Wednesday, December 26, 2012


Promotional signage for Sam the Sham and the Pharaohs concert.  (Click to enlarge).


WARM,the Mighty 590 was relentless in its promotion of rock and roll acts that turned into big events. With the imprimatur of WARM, the concert was always bound to be a big success. In 1967, the day after Christmas, WARM heavily promoted a concert featuring Sam the Sham and the Pharaohs. The group had a hit in 1966 called "Little Red Riding Hood", but it's subsequent hits weren't that big. Still, the day after Christmas was a big event and success, thanks to the promotion of the Mighty 590, WARM, the popularity of Joe Nardone and the All Stars as the opening act and the close proximity of the venue, the venerable Sans Souci Park. The average age of the average concert goer today is between 60 and 65. As Ron Allen used to say on The Sportsline, "How 'bout that!!"  


Monday, December 24, 2012


Christmas 1967 Survey. (Click on survey to enlarge).

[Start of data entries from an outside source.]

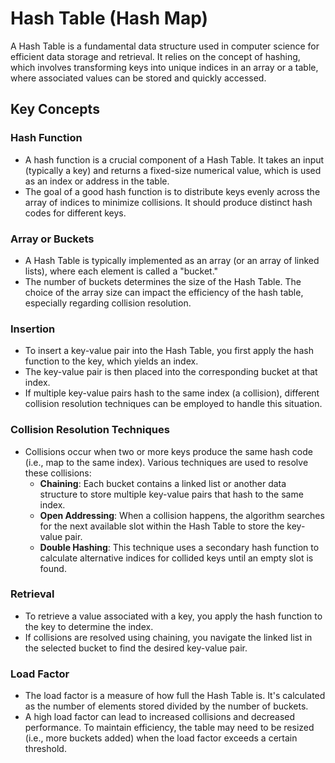 # Hash Table (Hash Map)

A Hash Table is a fundamental data structure used in computer science for efficient data storage and retrieval. It relies on the concept of hashing, which involves transforming keys into unique indices in an array or a table, where associated values can be stored and quickly accessed.

## Key Concepts

### Hash Function

- A hash function is a crucial component of a Hash Table. It takes an input (typically a key) and returns a fixed-size numerical value, which is used as an index or address in the table.
- The goal of a good hash function is to distribute keys evenly across the array of indices to minimize collisions. It should produce distinct hash codes for different keys.

### Array or Buckets

- A Hash Table is typically implemented as an array (or an array of linked lists), where each element is called a "bucket."
- The number of buckets determines the size of the Hash Table. The choice of the array size can impact the efficiency of the hash table, especially regarding collision resolution.

### Insertion

- To insert a key-value pair into the Hash Table, you first apply the hash function to the key, which yields an index.
- The key-value pair is then placed into the corresponding bucket at that index.
- If multiple key-value pairs hash to the same index (a collision), different collision resolution techniques can be employed to handle this situation.

### Collision Resolution Techniques

- Collisions occur when two or more keys produce the same hash code (i.e., map to the same index). Various techniques are used to resolve these collisions:
  - **Chaining**: Each bucket contains a linked list or another data structure to store multiple key-value pairs that hash to the same index.
  - **Open Addressing**: When a collision happens, the algorithm searches for the next available slot within the Hash Table to store the key-value pair.
  - **Double Hashing**: This technique uses a secondary hash function to calculate alternative indices for collided keys until an empty slot is found.

### Retrieval

- To retrieve a value associated with a key, you apply the hash function to the key to determine the index.
- If collisions are resolved using chaining, you navigate the linked list in the selected bucket to find the desired key-value pair.

### Load Factor

- The load factor is a measure of how full the Hash Table is. It's calculated as the number of elements stored divided by the number of buckets.
- A high load factor can lead to increased collisions and decreased performance. To maintain efficiency, the table may need to be resized (i.e., more buckets added) when the load factor exceeds a certain threshold.

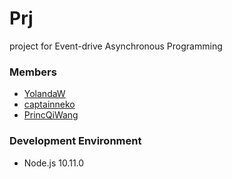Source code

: # Prj
project for Event-drive Asynchronous Programming

### Members
 - [YolandaW](https://github.com/YolandaWEI) 
 - [captainneko](https://github.com/captainneko)
 - [PrincQiWang](https://github.com/PrinceQiWang)
 
### Development Environment
 - Node.js 10.11.0
 
<!-- more -->
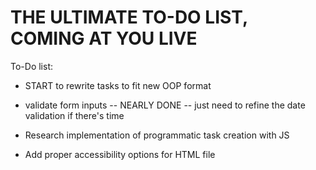# THE ULTIMATE TO-DO LIST, COMING AT YOU LIVE



To-Do list:

- START to rewrite tasks to fit new OOP format

- validate form inputs -- NEARLY DONE -- just need to refine the date validation if there's time

- Research implementation of programmatic task creation with JS

- Add proper accessibility options for HTML file
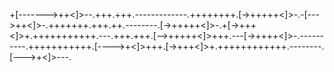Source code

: +[------->++<]>--.+++.+++.-------------.++++++++.[->+++++<]>-.-[--->++<]>-.+++++++.+++.++.--------.[->+++++<]>-.+[->+++<]>+.+++++++++++.---.+++.+++.[-->+++++<]>+++.---[->++++<]>-.----------.+++++++++++.[---->+<]>+++.[->+++<]>+.++++++++++++.--------.[--->+<]>---.
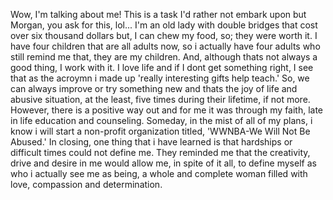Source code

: Wow, I'm talking about me! This is a task I'd rather not embark upon but Morgan, you ask for this, lol...
I'm an old lady with double bridges that cost over six thousand dollars but, I can chew my food, so; they were worth it.
I have four children that are all adults now, so i actually have four adults who  still remind me that, they are my children. 
And, although thats not always a good thing, I work with it.
I love life and if I dont get something right, I see that as the acroymn i made up 'really interesting gifts help teach.' 
So, we can always improve or try something new and thats the joy of life and 
abusive situation, at the least, five times during their lifetime, if not more. 
However, there is a positive way out and for me it was through my faith, late in life education and counseling. 
Someday, in the mist of all of my plans, i know i will start a non-profit organization titled, 'WWNBA-We Will Not Be Abused.' In closing, one thing that i have learned is that hardships or difficult times could not define me. They reminded me that the creativity, drive and desire in me would allow me, in spite of it all, to define myself as who i actually see me as being, a whole and complete woman filled with love, compassion and determination.
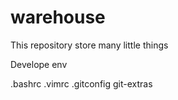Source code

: warehouse
=========

This repository store many little things

Develope env

.bashrc
.vimrc
.gitconfig
git-extras
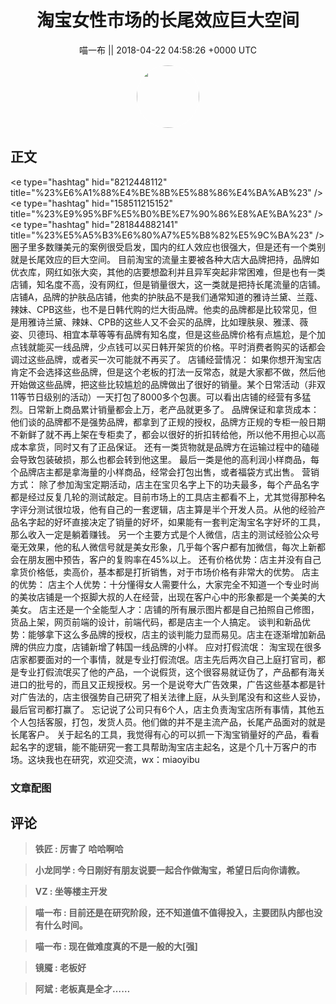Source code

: <h1 align="center">淘宝女性市场的长尾效应巨大空间</h1>




<p align="center">
    <a>喵一布 || 2018-04-22 04:58:26 &#43;0000 UTC</a>
</p>

<div align="center">
    <img src="https://images.zsxq.com/Fjx3u_wGG381hosDqv2Lk0aL6MBi?e=1590940799&amp;token=kIxbL07-8jAj8w1n4s9zv64FuZZNEATmlU_Vm6zD:ty-X0QVoJXB4YCpqgE7SIrb1rNQ=" width="100" height="100" style="border:1px solid;border-radius:50%; color:#ffffff"/>
</div>




## 正文

<div>
&lt;e type=&#34;hashtag&#34; hid=&#34;8212448112&#34; title=&#34;%23%E6%A1%88%E4%BE%8B%E5%88%86%E4%BA%AB%23&#34; /&gt; &lt;e type=&#34;hashtag&#34; hid=&#34;158511215152&#34; title=&#34;%23%E9%95%BF%E5%B0%BE%E7%90%86%E8%AE%BA%23&#34; /&gt; &lt;e type=&#34;hashtag&#34; hid=&#34;281844882141&#34; title=&#34;%23%E5%A5%B3%E6%80%A7%E5%B8%82%E5%9C%BA%23&#34; /&gt; 
圈子里多数赚美元的案例很受启发，国内的红人效应也很强大，但是还有一个类别就是长尾效应的巨大空间。
目前淘宝的流量主要被各种大店大品牌把持，品牌如优衣库，网红如张大奕，其他的店要想盈利并且异军突起非常困难，但是也有一类店铺，知名度不高，没有网红，但是销量很大，这一类就是把持长尾流量的店铺。
店铺A，品牌的护肤品店铺，他卖的护肤品不是我们通常知道的雅诗兰黛、兰蔻、辣妹、CPB这些，也不是日韩代购的烂大街品牌。他卖的品牌都是比较常见，但是用雅诗兰黛、辣妹、CPB的这些人又不会买的品牌，比如理肤泉、雅漾、薇姿、贝德玛、相宜本草等等有品牌有知名度，但是这些品牌价格有点尴尬，是个加点钱就能买一线品牌，少点钱可以买日韩开架货的价格。平时消费者购买的话都会调过这些品牌，或者买一次可能就不再买了。
店铺经营情况：
如果你想开淘宝店肯定不会选择这些品牌，但是这个老板的打法一反常态，就是大家都不做，然后他开始做这些品牌，把这些比较尴尬的品牌做出了很好的销量。某个日常活动（非双11等节日级别的活动）一天打包了8000多个包裹。可以看出店铺的经营有多猛烈。日常新上商品累计销量都会上万，老产品就更多了。
品牌保证和拿货成本：
他们谈的品牌都不是强势品牌，都拿到了正规的授权，品牌方正规的专柜一般日期不新鲜了就不再上架在专柜卖了，都会以很好的折扣转给他，所以他不用担心以高成本拿货，同时又有了正品保证。
还有一类货物就是品牌方在运输过程中的磕碰会导致包装破损，那么也都会转到他这里。
最后一类是他的高利润小样商品，每个品牌店主都是拿海量的小样商品，经常会打包出售，或者福袋方式出售。
营销方式：
除了参加淘宝定期活动，店主在宝贝名字上下的功夫最多，每个产品名字都是经过反复几轮的测试敲定。目前市场上的工具店主都看不上，尤其觉得那种名字评分测试很垃圾，他有自己的一套逻辑，店主算是半个开发人员。从他的经验产品名字起的好坏直接决定了销量的好坏，如果能有一套判定淘宝名字好坏的工具，那么收入一定是躺着赚钱。
另一个主要方式是个人微信，店主的测试经验公众号毫无效果，他的私人微信号就是美女形象，几乎每个客户都有加微信，每次上新都会在朋友圈中预告，客户的复购率在45%以上。
还有价格优势：店主并没有自己拿货价格低，卖高价，基本都是打折销售，对于市场价格有非常大的优势。
店主的优势：
店主个人优势：十分懂得女人需要什么，大家完全不知道一个专业时尚的美妆店铺是一个抠脚大叔的人在经营，出现在客户心中的形象都是一个美美的大美女。
店主还是一个全能型人才：店铺的所有展示图片都是自己拍照自己修图，货品上架，网页前端的设计，前端代码，都是店主一个人搞定。
谈判和新品优势：能够拿下这么多品牌的授权，店主的谈判能力显而易见。店主在逐渐增加新品牌的供应力度，店铺新增了韩国一线品牌的小样。
应对打假流氓：
淘宝现在很多店家都要面对的一个事情，就是专业打假流氓。店主先后两次自己上庭打官司，都是专业打假流氓买了他的产品，一个说假货，这个很容易就证伪了，产品都有海关进口的批号的，而且又正规授权。另一个是说夸大广告效果，广告这些基本都是针对广告法的，店主很强势自己研究了相关法律上庭，从头到尾没有和这些人妥协，最后官司都打赢了。
忘记说了公司只有6个人，店主负责淘宝店所有事情，其他五个人包括客服，打包，发货人员。他们做的并不是主流产品，长尾产品面对的就是长尾客户。
关于起名的工具，我觉得有心的可以抓一下淘宝销量好的产品，看看起名字的逻辑，能不能研究一套工具帮助淘宝店主起名，这是个几十万客户的市场。这块我也在研究，欢迎交流，wx：miaoyibu
</div>

### 文章配图

<div class="image" align="center">

</div>


## 评论

<div align="left">
<div>

<blockquote >
<span> <strong>铁匠 : 厉害了 哈哈啊哈 </strong></span>
</blockquote>

<blockquote >
<span> <strong>小龙同学 : 今日刚好有朋友说要一起合作做淘宝，希望日后向你请教。 </strong></span>
</blockquote>

<blockquote >
<span> <strong>VZ : 坐等楼主开发 </strong></span>
</blockquote>

<blockquote >
<span> <strong>喵一布 : 目前还是在研究阶段，还不知道值不值得投入，主要团队内部也没有什么时间。 </strong></span>
</blockquote>

<blockquote >
<span> <strong>喵一布 : 现在做难度真的不是一般的大[强] </strong></span>
</blockquote>

<blockquote >
<span> <strong>镜魇 : 老板好 </strong></span>
</blockquote>

<blockquote >
<span> <strong>阿斌 : 老板真是全才…… </strong></span>
</blockquote>

</div>
</div>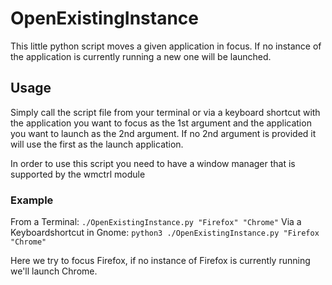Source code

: # OpenExistingInstance
This little python script moves a given application in focus. If no instance of the application is currently running a new one will be launched.

## Usage
Simply call the script file from your terminal or via a keyboard shortcut with the application you want to focus as the 1st argument and the application you want to launch as the 2nd argument. If no 2nd argument is provided it will use the first as the launch application. 

In order to use this script you need to have a window manager that is supported by the wmctrl module

### Example
From a Terminal:
`./OpenExistingInstance.py "Firefox" "Chrome"`
Via a Keyboardshortcut in Gnome:
`python3 ./OpenExistingInstance.py "Firefox "Chrome"`

Here we try to focus Firefox, if no instance of Firefox is currently running we'll launch Chrome.

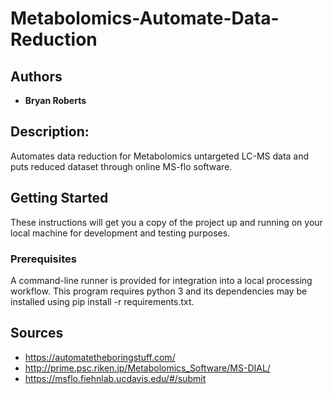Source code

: # Metabolomics-Automate-Data-Reduction

## Authors

* **Bryan Roberts**

## Description: 

Automates data reduction for Metabolomics untargeted LC-MS data and puts reduced dataset through online MS-flo software.

## Getting Started

These instructions will get you a copy of the project up and running on your local machine for development and testing purposes.

### Prerequisites

A command-line runner is provided for integration into a local processing workflow. This program requires python 3 and its dependencies may be installed using pip install -r requirements.txt.

## Sources

* https://automatetheboringstuff.com/
* http://prime.psc.riken.jp/Metabolomics_Software/MS-DIAL/
* https://msflo.fiehnlab.ucdavis.edu/#/submit
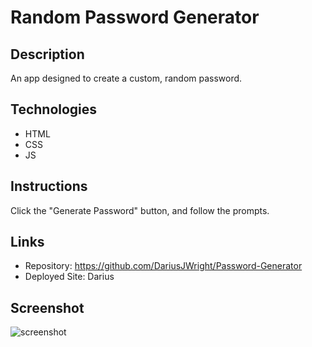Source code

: # Random Password Generator

## Description
An app designed to create a custom, random password.

## Technologies
* HTML
* CSS
* JS

## Instructions
Click the "Generate Password" button, and follow the prompts.

## Links
* Repository: https://github.com/DariusJWright/Password-Generator
* Deployed Site: Darius

## Screenshot
![screenshot](https://user-images.githubusercontent.com/64335245/96205581-850afe80-0f2c-11eb-8d49-871c0473a3de.PNG)
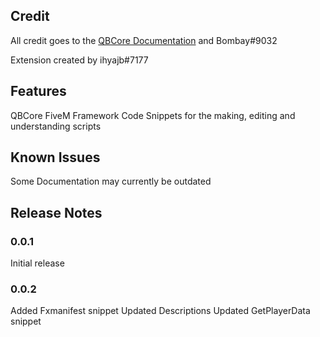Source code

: ## Credit

All credit goes to the [QBCore Documentation](http://www.qbcore.org/#/./client/functions/functions?id=client-sided-functions-and-usage) and Bombay#9032

Extension created by ihyajb#7177

## Features

QBCore FiveM Framework Code Snippets for the making, editing and understanding scripts

## Known Issues

Some Documentation may currently be outdated

## Release Notes

### 0.0.1

Initial release

### 0.0.2

Added Fxmanifest snippet
Updated Descriptions
Updated GetPlayerData snippet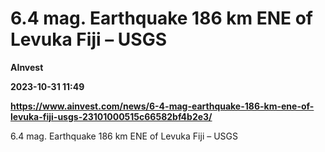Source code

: # 6.4 mag. Earthquake 186 km ENE of Levuka Fiji – USGS
**AInvest**

**2023-10-31 11:49**

**https://www.ainvest.com/news/6-4-mag-earthquake-186-km-ene-of-levuka-fiji-usgs-23101000515c66582bf4b2e3/**

6.4 mag. Earthquake 186 km ENE of Levuka Fiji – USGS
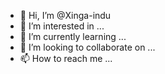 - 👋 Hi, I’m @Xinga-indu
- 👀 I’m interested in ...
- 🌱 I’m currently learning ...
- 💞️ I’m looking to collaborate on ...
- 📫 How to reach me ...

<!---
Xinga-indu/Xinga-indu is a ✨ special ✨ repository because its `README.md` (this file) appears on your GitHub profile.
You can click the Preview link to take a look at your changes.
--->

The business of the WARM survey sheets did not stop for Christmas. The hits kept on playing interspersed with great yuletide songs and contests. In 1967 the WARM deejays played "Secret Santas" to people who wrote in. And 45 years ago on Christmas Eve, Smokey Robinson and the  Miracles had the number one hit in WARMland. The survey said so.

Sunday, December 9, 2012


WARM’s Harry West. 


It was a nice, seasonable day in the summer of 1975. I was the news director of WRKC FM radio at King’s College in Wilkes Barre. King’s had yet to start its Bachelor of Arts Communications program so there was a dearth of commercial radio and TV personalities being talked about on campus. (The student newspaper, The Crown did an interview with then WBRE anchorman Franklin D. Coslett). At the station we had decided to try and bring speakers in from the real world of radio. I was given the assignment of getting speakers. My first choice was my boyhood idol Harry West. Harry West was one of the first people I followed on the radio. Like thousands of youngsters in WARMland I listened to his antics. But I also considered what he did, radio as a career path. 
Harry was about two years back from his foray into major market radio at KQV in Pittsburgh. West returned to WARM on July 13th, 1973 and it was like he had never left. When I called him, West readily agreed to a time and date. Harry arrived on time and I gave him a brief tour of King’s. He addressed about 40 students wgho were active in the radio station. A few Jersey and New York students were prepared to be unimpressed because they had grown up listening to Cousin Brcie, Dan Ingram and other major market radio stars. But Harry wowed them too with his down home philosophy, his engaging manner and his brutal honesty about how hard the radio business could be. He was only scheduled for an hour but stayed for two opining about FM radio (then in its infancy) as well as college radio. He told us that what he found with college radio in Northeastern Pennsylvania was that there was an element of professionalism he hadn’t seen elsewhere. I don’t think it was a line of flattery but even if it was, we didn’t care. Afterwards I think we sent Harry a bottle of Dubenet Wine for his trouble. 
I did not personally hear it but my dad told me that when Harry opened his show the day after, he said, “Well friends, after all these years, I finally got to college and I might not have flunked!” He then went on to talk about his visit for about three minutes. He lauded out attention and questions as students and then said it was his pleasure to speak to us. Even after all these years, so many of those people who attended that “lecture” say, “the please was all ours”. These impromptu “free” community events were just another hallmark of why WARM Radio was so popular.